Along with good site characteristics, this market environment requires delivering on customer expectations for a high-quality food store. People want sales and promotions and a good understanding of the products and services offered. The words on the side of the building—“food,” “inspiration,” and “community”—led some Elk Grove residents to believe the store was a church. (See cover photo.) The co-op brand means little to many suburban consumers, so being skewed toward natural foods promotion will likely bring more people in the door. As the co-op gains acceptance in the community, co-op values will have more resonance.

Share the risks as a sector

The law of averages says not every store will be a success. Chain operators have had to close stores or carry out major overhauls in certain markets. The difference is that the successful stores in a chain can carry an underperformer until it gains profitability. Everyone agrees there has to be a way for food co-ops to carry out expansions that helps minimize the risk to the individual co-ops.

When Sacramento Natural Foods Co-op approached the NCGA last September for assistance, it raised the issue of accountability and joint liability to a new level in the sector. One of the positive reverberations from the Elk Grove store closing is a growing recognition within the NCGA that more needs to be done to share risk.

The NCGA has since ramped up its programming for Support Our Success and peer review activities. The NCGA also has created a joint liability fund and hired a director to establish a development corporation to address growth in the food co-op sector.

As NCGA looks to the future, CEO Shrader thinks that for co-ops to manage growth better, the time period for expansions and profitability needs to be shortened, and sharing financial risks as a sector has to be explored.

What went right after all

The faith that the board and management had in the Elk Grove location, despite the missteps, wasn’t misplaced. As coach Vince Lombardi said, he never lost a game, he just ran out of time.

A number of decisions made in the course of the crisis enabled the whole co-op to survive, including: proactively seeking a real estate agent who was able to attract a top notch tenant, negotiating wages and benefits with the union, management taking voluntary pay cuts, approaching the NCGA for assistance, and making the painful admission that things just were not working.

“Other stores have been in crisis. They just don’t have the visibility of Elk Grove. For a co-op that was in trouble, they’re doing a good job of getting out of it and protecting their original co-op,” Shrader said.
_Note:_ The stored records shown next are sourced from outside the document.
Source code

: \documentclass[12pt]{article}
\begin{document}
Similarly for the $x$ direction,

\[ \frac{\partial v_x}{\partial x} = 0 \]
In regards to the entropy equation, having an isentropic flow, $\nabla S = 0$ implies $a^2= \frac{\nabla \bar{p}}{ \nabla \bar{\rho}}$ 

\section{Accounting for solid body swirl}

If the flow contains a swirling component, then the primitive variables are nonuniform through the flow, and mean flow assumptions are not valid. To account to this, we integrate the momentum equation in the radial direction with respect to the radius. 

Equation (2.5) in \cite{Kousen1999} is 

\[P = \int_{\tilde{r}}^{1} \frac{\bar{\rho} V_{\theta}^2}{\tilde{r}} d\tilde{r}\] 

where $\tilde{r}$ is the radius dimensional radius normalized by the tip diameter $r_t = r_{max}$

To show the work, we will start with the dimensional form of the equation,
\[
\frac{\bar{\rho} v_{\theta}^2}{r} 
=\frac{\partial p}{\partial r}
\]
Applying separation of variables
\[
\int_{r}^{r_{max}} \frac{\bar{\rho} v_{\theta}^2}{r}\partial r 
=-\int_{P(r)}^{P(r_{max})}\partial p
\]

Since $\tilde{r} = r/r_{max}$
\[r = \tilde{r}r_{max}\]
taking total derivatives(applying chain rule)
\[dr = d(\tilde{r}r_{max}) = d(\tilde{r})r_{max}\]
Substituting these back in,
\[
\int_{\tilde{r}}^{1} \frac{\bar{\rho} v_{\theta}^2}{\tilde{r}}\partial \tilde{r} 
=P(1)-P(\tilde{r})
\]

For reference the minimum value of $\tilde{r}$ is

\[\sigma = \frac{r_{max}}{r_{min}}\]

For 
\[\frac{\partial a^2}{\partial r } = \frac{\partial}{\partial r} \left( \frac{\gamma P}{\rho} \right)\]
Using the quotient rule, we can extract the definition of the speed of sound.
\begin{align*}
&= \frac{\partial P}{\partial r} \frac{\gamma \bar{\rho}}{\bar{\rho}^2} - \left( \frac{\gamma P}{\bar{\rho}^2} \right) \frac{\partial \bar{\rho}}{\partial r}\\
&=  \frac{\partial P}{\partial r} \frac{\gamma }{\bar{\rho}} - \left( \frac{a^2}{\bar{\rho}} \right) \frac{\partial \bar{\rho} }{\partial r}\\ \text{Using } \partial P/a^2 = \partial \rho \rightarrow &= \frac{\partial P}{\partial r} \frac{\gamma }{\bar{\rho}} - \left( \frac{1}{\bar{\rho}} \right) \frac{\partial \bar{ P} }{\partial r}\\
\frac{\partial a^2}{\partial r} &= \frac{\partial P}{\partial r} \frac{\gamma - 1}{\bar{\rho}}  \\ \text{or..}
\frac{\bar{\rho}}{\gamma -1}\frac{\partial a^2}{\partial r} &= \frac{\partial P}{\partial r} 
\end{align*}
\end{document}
What has set the tone for Sacramento’s ability to move forward after closing Elk Grove is the co-op’s faith in its manager and board leadership that did not panic and fall apart.

Barbara Mendenhall, Sacramento’s board president, said that board members had been well-informed of the project’s challenges and supported their manager’s decisions throughout the process. Unlike some co-ops in crisis, they were able to, and wanted to, retain their general manager. “We knew it would be a long haul to make it work,” she said. “It was clear people were working their hardest and trying everything they could. People want someone to blame, but we were in this together.”